----- DATA EXTRACT
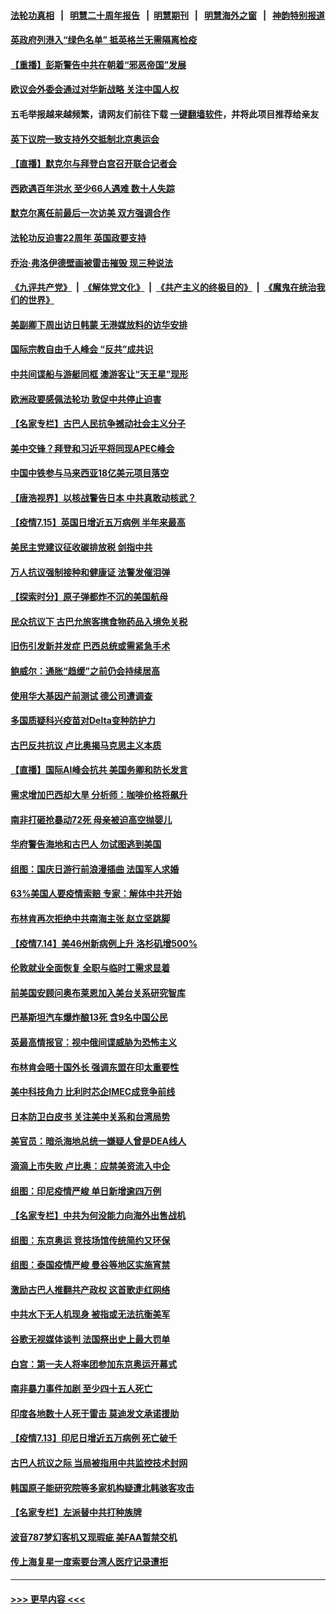 #### [法轮功真相](https://github.com/gfw-breaker/truth/blob/master/README.md?t=0) &nbsp;&nbsp;|&nbsp;&nbsp; [明慧二十周年报告](https://github.com/gfw-breaker/mh-reports/blob/master/README.md?t=0) &nbsp;&nbsp;|&nbsp;&nbsp;[明慧期刊](https://github.com/gfw-breaker/mh-qikan) &nbsp;&nbsp;|&nbsp;&nbsp; [明慧海外之窗](https://github.com/gfw-breaker/mh-news/blob/master/README.md?t=0) &nbsp;&nbsp;|&nbsp;&nbsp; [神韵特别报道](https://github.com/gfw-breaker/mh-news/blob/master/shenyun.md?t=0)
#### [英政府列港入“绿色名单” 抵英格兰无需隔离检疫](../pages/nsc418/n13092283.md?t=07161051) 
#### [【重播】彭斯警告中共在朝着“邪恶帝国”发展](../pages/nsc418/n13088875.md?t=07161051) 
#### [欧议会外委会通过对华新战略 关注中国人权](../pages/nsc418/n13091868.md?t=07161051) 
#### 五毛举报越来越频繁，请网友们前往下载 [一键翻墙软件](https://github.com/gfw-breaker/ssr-accounts)，并将此项目推荐给亲友
#### [英下议院一致支持外交抵制北京奥运会](../pages/nsc418/n13091884.md?t=07161051) 
#### [【直播】默克尔与拜登白宫召开联合记者会](../pages/nsc418/n13091984.md?t=07161051) 
#### [西欧遇百年洪水 至少66人遇难 数十人失踪](../pages/nsc418/n13090843.md?t=07161051) 
#### [默克尔离任前最后一次访美 双方强调合作](../pages/nsc418/n13091791.md?t=07161051) 
#### [法轮功反迫害22周年 英国政要支持](../pages/nsc418/n13091349.md?t=07161051) 
#### [乔治‧弗洛伊德壁画被雷击摧毁 现三种说法](../pages/nsc418/n13091488.md?t=07161051) 
#### [《九评共产党》](https://github.com/begood0513/9ping.md/blob/master/README.md) &nbsp;|&nbsp; [《解体党文化》](../../../../jtdwh.md/blob/master/README.md)  &nbsp;|&nbsp; [《共产主义的终极目的》](../../../../gczydzjmd.md/blob/master/README.md) &nbsp;|&nbsp; [《魔鬼在统治我们的世界》](../../../../mgztzwmdsj.md/blob/master/README.md) 
#### [美副卿下周出访日韩蒙 无港媒放料的访华安排](../pages/nsc418/n13091742.md?t=07161051) 
#### [国际宗教自由千人峰会 “反共”成共识](../pages/nsc418/n13091403.md?t=07161051) 
#### [中共间谍船与游艇同框 澳游客让“天王星”现形](../pages/nsc418/n13091449.md?t=07161051) 
#### [欧洲政要感佩法轮功 敦促中共停止迫害](../pages/nsc418/n13090743.md?t=07161051) 
#### [【名家专栏】古巴人民抗争撼动社会主义分子](../pages/nsc418/n13091074.md?t=07161051) 
#### [美中交锋？拜登和习近平将同现APEC峰会](../pages/nsc418/n13091246.md?t=07161051) 
#### [中国中铁参与马来西亚18亿美元项目落空](../pages/nsc418/n13091262.md?t=07161051) 
#### [【唐浩视界】以核战警告日本 中共真敢动核武？](../pages/nsc418/n13090771.md?t=07161051) 
#### [【疫情7.15】英国日增近五万病例 半年来最高](../pages/nsc418/n13090498.md?t=07161051) 
#### [美民主党建议征收碳排放税 剑指中共](../pages/nsc418/n13090773.md?t=07161051) 
#### [万人抗议强制接种和健康证 法警发催泪弹](../pages/nsc418/n13090673.md?t=07161051) 
#### [【探索时分】原子弹都炸不沉的美国航母](../pages/nsc418/n13084764.md?t=07161051) 
#### [民众抗议下 古巴允旅客携食物药品入境免关税](../pages/nsc418/n13090221.md?t=07161051) 
#### [旧伤引发新并发症 巴西总统或需紧急手术](../pages/nsc418/n13089633.md?t=07161051) 
#### [鲍威尔：通胀“趋缓”之前仍会持续居高](../pages/nsc418/n13089277.md?t=07161051) 
#### [使用华大基因产前测试 德公司遭调查](../pages/nsc418/n13089175.md?t=07161051) 
#### [多国质疑科兴疫苗对Delta变种防护力](../pages/nsc418/n13089147.md?t=07161051) 
#### [古巴反共抗议 卢比奥揭马克思主义本质](../pages/nsc418/n13089106.md?t=07161051) 
#### [【直播】国际AI峰会抗共 美国务卿和防长发言](../pages/nsc418/n13089020.md?t=07161051) 
#### [需求增加巴西却大旱 分析师：咖啡价格将飙升](../pages/nsc418/n13088863.md?t=07161051) 
#### [南非打砸抢暴动72死 母亲被迫高空抛婴儿](../pages/nsc418/n13088915.md?t=07161051) 
#### [华府警告海地和古巴人 勿试图逃到美国](../pages/nsc418/n13088680.md?t=07161051) 
#### [组图：国庆日游行前浪漫插曲 法国军人求婚](../pages/nsc418/n13088568.md?t=07161051) 
#### [63%美国人要疫情索赔 专家：解体中共开始](../pages/nsc418/n13088738.md?t=07161051) 
#### [布林肯再次拒绝中共南海主张 赵立坚跳脚](../pages/nsc418/n13088630.md?t=07161051) 
#### [【疫情7.14】美46州新病例上升 洛杉矶增500%](../pages/nsc418/n13088210.md?t=07161051) 
#### [伦敦就业全面恢复 全职与临时工需求显着](../pages/nsc418/n13087625.md?t=07161051) 
#### [前美国安顾问奥布莱恩加入美台关系研究智库](../pages/nsc418/n13087914.md?t=07161051) 
#### [巴基斯坦汽车爆炸酿13死 含9名中国公民](../pages/nsc418/n13087915.md?t=07161051) 
#### [英最高情报官：视中俄间谍威胁为恐怖主义](../pages/nsc418/n13087657.md?t=07161051) 
#### [布林肯会晤十国外长 强调东盟在印太重要性](../pages/nsc418/n13087385.md?t=07161051) 
#### [美中科技角力 比利时芯企IMEC成竞争前线](../pages/nsc418/n13086846.md?t=07161051) 
#### [日本防卫白皮书 关注美中关系和台湾局势](../pages/nsc418/n13086796.md?t=07161051) 
#### [美官员：暗杀海地总统一嫌疑人曾是DEA线人](../pages/nsc418/n13087057.md?t=07161051) 
#### [滴滴上市失败 卢比奥：应禁美资流入中企](../pages/nsc418/n13086604.md?t=07161051) 
#### [组图：印尼疫情严峻 单日新增逾四万例](../pages/nsc418/n13085957.md?t=07161051) 
#### [【名家专栏】中共为何没能力向海外出售战机](../pages/nsc418/n13086154.md?t=07161051) 
#### [组图：东京奥运 竞技场馆传统简约又环保](../pages/nsc418/n13085345.md?t=07161051) 
#### [组图：泰国疫情严峻 曼谷等地区实施宵禁](../pages/nsc418/n13085736.md?t=07161051) 
#### [激励古巴人推翻共产政权 这首歌走红网络](../pages/nsc418/n13086611.md?t=07161051) 
#### [中共水下无人机现身 被指或无法抗衡美军](../pages/nsc418/n13086338.md?t=07161051) 
#### [谷歌无视媒体谈判 法国祭出史上最大罚单](../pages/nsc418/n13086267.md?t=07161051) 
#### [白宫：第一夫人将率团参加东京奥运开幕式](../pages/nsc418/n13086389.md?t=07161051) 
#### [南非暴力事件加剧 至少四十五人死亡](../pages/nsc418/n13086265.md?t=07161051) 
#### [印度各地数十人死于雷击 莫迪发文承诺援助](../pages/nsc418/n13085574.md?t=07161051) 
#### [【疫情7.13】印尼日增近五万病例 死亡破千](../pages/nsc418/n13085637.md?t=07161051) 
#### [古巴人抗议之际 当局被指用中共监控技术封网](../pages/nsc418/n13085655.md?t=07161051) 
#### [韩国原子能研究院等多家机构疑遭北韩骇客攻击](../pages/nsc418/n13084921.md?t=07161051) 
#### [【名家专栏】左派替中共打种族牌](../pages/nsc418/n13083357.md?t=07161051) 
#### [波音787梦幻客机又现瑕疵 美FAA暂禁交机](../pages/nsc418/n13085369.md?t=07161051) 
#### [传上海复星一度索要台湾人医疗记录遭拒](../pages/nsc418/n13085033.md?t=07161051) 

----
#### [ >>> 更早内容 <<< ](../indexes/nsc418-earlier.md)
----------
• [EXERCISE]
Read the entries and show each line that mentions "名家专栏".

• [ANSWER TO THE EXERCISE]
#### [【名家专栏】古巴人民抗争撼动社会主义分子](../pages/nsc418/n13091074.md?t=07161051) 
#### [【名家专栏】中共为何没能力向海外出售战机](../pages/nsc418/n13086154.md?t=07161051) 
#### [【名家专栏】左派替中共打种族牌](../pages/nsc418/n13083357.md?t=07161051) 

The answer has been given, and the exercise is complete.